Task –
Consider the data that follows and state how many lines contain the string "equation", using the number alone.

---*---

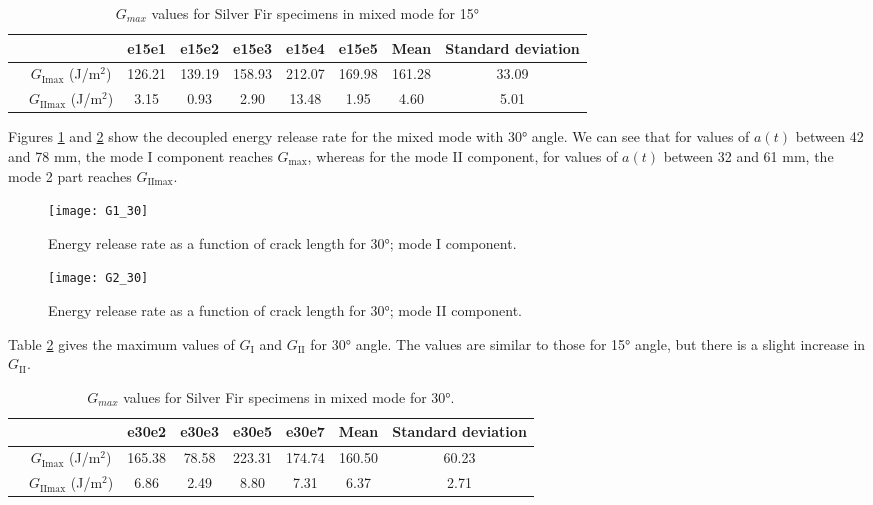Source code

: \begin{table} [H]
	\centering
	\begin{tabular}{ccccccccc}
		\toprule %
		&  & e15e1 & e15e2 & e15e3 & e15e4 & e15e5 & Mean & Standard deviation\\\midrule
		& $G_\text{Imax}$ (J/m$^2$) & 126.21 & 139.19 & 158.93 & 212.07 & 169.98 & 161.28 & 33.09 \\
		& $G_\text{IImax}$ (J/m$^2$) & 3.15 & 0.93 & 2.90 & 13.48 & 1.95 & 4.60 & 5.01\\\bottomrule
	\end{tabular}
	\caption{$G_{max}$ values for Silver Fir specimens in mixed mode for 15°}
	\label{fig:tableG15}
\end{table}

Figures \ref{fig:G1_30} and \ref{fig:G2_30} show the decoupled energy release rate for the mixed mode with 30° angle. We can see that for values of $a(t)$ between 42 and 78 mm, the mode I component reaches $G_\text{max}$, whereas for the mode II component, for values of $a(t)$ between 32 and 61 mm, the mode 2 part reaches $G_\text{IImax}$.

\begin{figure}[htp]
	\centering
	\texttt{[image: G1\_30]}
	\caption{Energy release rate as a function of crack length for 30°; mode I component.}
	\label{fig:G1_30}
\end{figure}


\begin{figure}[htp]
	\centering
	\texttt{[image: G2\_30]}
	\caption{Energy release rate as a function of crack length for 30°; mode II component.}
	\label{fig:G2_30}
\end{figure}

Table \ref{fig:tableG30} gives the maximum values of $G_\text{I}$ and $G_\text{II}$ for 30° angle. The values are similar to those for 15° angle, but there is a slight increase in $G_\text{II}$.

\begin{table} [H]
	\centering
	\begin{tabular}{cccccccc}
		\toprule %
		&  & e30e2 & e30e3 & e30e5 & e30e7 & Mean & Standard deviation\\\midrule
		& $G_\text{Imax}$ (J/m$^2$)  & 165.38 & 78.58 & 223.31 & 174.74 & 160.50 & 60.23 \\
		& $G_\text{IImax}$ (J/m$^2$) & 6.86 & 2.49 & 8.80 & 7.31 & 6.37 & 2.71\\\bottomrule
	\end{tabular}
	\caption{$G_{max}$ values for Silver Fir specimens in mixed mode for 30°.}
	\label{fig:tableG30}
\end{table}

---*---

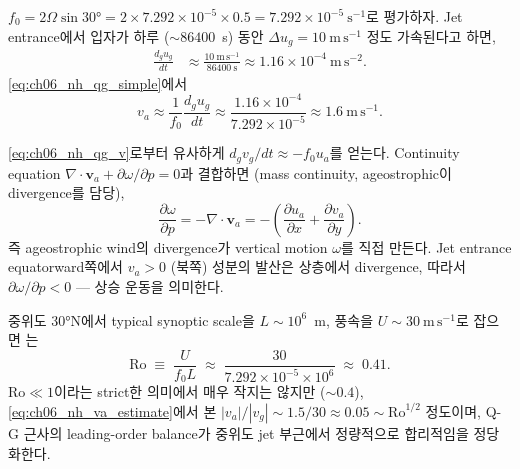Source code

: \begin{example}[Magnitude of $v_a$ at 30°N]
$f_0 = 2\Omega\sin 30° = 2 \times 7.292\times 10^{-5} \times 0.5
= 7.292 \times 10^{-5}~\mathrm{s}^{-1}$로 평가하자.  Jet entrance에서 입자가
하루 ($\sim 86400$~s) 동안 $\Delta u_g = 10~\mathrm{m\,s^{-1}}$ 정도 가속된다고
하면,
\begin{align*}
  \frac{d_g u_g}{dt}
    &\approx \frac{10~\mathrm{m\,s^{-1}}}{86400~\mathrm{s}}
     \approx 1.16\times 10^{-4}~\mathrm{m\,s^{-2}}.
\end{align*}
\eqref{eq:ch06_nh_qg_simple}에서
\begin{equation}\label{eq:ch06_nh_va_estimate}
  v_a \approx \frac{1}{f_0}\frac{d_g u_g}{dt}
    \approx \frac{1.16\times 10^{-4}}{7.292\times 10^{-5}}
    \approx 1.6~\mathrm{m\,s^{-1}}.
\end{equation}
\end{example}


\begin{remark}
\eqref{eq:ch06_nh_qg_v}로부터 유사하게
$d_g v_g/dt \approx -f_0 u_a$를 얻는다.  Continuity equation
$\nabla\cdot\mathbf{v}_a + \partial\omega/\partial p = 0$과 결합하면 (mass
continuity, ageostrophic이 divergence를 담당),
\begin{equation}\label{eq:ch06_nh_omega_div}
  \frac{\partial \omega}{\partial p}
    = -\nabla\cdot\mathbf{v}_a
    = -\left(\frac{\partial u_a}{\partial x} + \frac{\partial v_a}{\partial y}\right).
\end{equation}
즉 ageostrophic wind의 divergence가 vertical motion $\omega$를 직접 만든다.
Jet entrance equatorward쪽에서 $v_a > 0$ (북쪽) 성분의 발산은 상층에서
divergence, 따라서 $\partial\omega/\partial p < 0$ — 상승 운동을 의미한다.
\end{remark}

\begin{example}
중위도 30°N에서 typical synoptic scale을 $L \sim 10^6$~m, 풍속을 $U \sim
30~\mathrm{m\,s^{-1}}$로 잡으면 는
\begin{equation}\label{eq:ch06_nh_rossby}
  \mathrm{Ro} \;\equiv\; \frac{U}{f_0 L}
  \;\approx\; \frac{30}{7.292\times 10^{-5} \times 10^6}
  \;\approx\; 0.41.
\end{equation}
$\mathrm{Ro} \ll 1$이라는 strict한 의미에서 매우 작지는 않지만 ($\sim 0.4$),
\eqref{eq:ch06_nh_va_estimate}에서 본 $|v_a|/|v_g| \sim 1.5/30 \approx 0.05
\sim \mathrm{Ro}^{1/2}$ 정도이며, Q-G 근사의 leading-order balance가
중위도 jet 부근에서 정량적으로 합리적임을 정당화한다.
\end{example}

---*---

Finished task –
7